Influences I was inspired by Giorgia Lupi and Stefanie Posavec’s Dear Data project, especially their “Week of Goodbyes,” which uses hand-drawn symbols to encode personal experiences. Their work influenced my decision to create a symbolic system and to treat data as something personal and reflective.
Form This work is a hand-drawn data visualization created using pen on paper. The grid format organizes the days chronologically, while variations in shape and fill communicate different levels of intensity. I think that the hand-drawn, imperfect quality of the drawing reinforces the personal nature of the data.
Process I first experimented with shapes that visually suggested different levels of intensity for screen time. Then, I designed fills to become denser on busier academic days, and added small annotations to indicate low sleep or major deadlines. Creating the piece manually required me to slow down and reflect on each day individually

Problem 4: Statistical critique

a. Revisit and summarize

The statistical test that the authors used is ANOVA. One response variable they tested was non-native species richness or percent cover of non-native species, and the predictor variable was a categorical group, such as vegetation formation (type of plant community) or whether the area was burnt vs. unburnt. ANOVA helps the authors answer their main question by testing whether the average amount of invasion by non-native plants is different across groups, such as burnt vs. unburnt areas or different vegetation formations. If the ANOVA result were significant, they would interpret it as evidence that the groups being compared have meaningfully different mean invasion levels, meaning fire status or vegetation type are associated with more (or less) non-native plant presence.

b. Visual clarity

The figure displays vegetation formations on the x-axis and percent cover of non-native species on the y-axis, which is a sensible orientation because it compares invasion levels across categorical habitat types.
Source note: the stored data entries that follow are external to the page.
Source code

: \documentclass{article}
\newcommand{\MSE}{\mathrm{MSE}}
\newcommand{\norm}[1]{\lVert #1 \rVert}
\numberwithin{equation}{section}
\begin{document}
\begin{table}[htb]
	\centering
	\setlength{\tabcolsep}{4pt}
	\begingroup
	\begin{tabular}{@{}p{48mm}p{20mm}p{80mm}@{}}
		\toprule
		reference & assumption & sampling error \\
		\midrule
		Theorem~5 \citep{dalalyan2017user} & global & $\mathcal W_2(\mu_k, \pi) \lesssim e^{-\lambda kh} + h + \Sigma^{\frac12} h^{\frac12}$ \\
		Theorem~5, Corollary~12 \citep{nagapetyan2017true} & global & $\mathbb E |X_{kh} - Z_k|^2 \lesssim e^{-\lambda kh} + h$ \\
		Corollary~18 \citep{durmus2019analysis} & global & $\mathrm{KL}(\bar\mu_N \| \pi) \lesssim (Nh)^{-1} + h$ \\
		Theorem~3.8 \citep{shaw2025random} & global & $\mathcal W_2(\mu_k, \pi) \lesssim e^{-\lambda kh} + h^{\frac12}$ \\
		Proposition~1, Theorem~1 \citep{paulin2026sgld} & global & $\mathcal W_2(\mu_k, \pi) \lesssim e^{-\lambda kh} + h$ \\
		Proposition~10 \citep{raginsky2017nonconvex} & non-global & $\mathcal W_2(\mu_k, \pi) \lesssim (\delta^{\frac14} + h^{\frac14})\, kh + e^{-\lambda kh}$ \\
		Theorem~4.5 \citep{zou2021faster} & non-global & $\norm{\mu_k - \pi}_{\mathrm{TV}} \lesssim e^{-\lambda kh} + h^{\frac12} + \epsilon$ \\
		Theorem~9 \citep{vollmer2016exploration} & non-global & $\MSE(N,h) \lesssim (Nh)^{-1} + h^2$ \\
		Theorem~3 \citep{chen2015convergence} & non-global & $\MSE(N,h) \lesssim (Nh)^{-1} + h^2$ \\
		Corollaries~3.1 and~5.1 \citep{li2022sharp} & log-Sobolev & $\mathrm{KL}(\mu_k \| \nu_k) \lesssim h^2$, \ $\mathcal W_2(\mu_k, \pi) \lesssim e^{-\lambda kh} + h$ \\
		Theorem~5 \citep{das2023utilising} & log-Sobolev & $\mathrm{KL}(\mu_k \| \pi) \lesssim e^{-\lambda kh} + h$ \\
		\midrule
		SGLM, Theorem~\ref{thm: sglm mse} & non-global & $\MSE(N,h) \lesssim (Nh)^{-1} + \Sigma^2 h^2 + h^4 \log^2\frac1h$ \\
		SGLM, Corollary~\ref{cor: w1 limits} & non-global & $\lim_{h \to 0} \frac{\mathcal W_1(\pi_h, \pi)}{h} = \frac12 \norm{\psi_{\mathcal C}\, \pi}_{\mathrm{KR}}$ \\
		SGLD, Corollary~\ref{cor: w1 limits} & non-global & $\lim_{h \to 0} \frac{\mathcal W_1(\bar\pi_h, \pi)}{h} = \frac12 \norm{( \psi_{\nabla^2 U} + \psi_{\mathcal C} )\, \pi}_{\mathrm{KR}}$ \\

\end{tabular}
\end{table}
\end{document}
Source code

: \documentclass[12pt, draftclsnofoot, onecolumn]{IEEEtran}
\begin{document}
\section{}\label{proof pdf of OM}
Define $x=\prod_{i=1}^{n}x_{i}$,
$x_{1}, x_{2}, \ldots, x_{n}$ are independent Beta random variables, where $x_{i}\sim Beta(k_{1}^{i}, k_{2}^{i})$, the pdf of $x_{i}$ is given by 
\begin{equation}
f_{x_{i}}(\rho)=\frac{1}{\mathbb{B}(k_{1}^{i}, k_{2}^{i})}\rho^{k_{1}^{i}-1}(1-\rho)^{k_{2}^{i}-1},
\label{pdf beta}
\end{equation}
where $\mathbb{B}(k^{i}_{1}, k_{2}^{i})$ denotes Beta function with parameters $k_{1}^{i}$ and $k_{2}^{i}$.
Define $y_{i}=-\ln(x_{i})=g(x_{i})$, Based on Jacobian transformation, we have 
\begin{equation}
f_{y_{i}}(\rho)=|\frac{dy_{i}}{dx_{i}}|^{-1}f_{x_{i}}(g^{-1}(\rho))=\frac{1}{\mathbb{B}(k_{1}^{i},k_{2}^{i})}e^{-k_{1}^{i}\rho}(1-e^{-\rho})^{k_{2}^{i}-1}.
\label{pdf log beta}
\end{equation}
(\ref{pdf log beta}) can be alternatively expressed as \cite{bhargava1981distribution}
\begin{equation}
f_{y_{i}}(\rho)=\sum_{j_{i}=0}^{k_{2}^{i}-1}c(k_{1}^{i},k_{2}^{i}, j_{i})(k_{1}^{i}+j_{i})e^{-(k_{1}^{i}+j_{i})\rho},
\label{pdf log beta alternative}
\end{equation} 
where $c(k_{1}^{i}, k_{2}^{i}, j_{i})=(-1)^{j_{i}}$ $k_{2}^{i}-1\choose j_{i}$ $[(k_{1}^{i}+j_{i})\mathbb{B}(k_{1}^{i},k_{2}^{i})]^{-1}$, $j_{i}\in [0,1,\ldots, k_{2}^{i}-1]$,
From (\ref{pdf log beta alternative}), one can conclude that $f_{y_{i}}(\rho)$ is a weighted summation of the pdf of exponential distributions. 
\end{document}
The use of side-by-side bars allows clear comparison between the two datasets (NRI shown as solid black bars and TNC shown as hatched bars), and the error bars provide information about variability around the means. However, because the figure only shows summary statistics (bar heights and error bars) and does not display individual data points, it is difficult to assess the spread or overlap of observations within each vegetation type.Overall, the visualization effectively communicates the main statistical comparison, but additional detail would improve transparency.

c. Aesthetic clarity

The figure handles visual clutter pretty well, since it uses simple bars, limited color (solid black and hatched fill), and minimal background elements. The absence of grid lines and excessive labeling keeps the focus on the bar heights and error bars, which represent the main data. One point of contention is that the large difference in scale for the Grass/Meadow category visually dominates the figure, which may distract from more subtle differences among the forest types (however that’s just a reflection of the data, and not a stylistic choice the authors made).

d. Recommendations

One recommendation would be to include individual data points overlaid on the bars (like jittered points) so readers can see the distribution within each vegetation formation, rather than only the group means. I would also clarify what the error bars represent (e.g., standard error or confidence intervals) directly in the figure caption to improve transparency. These changes could improve clarity while maintaining the overall structure of the figure.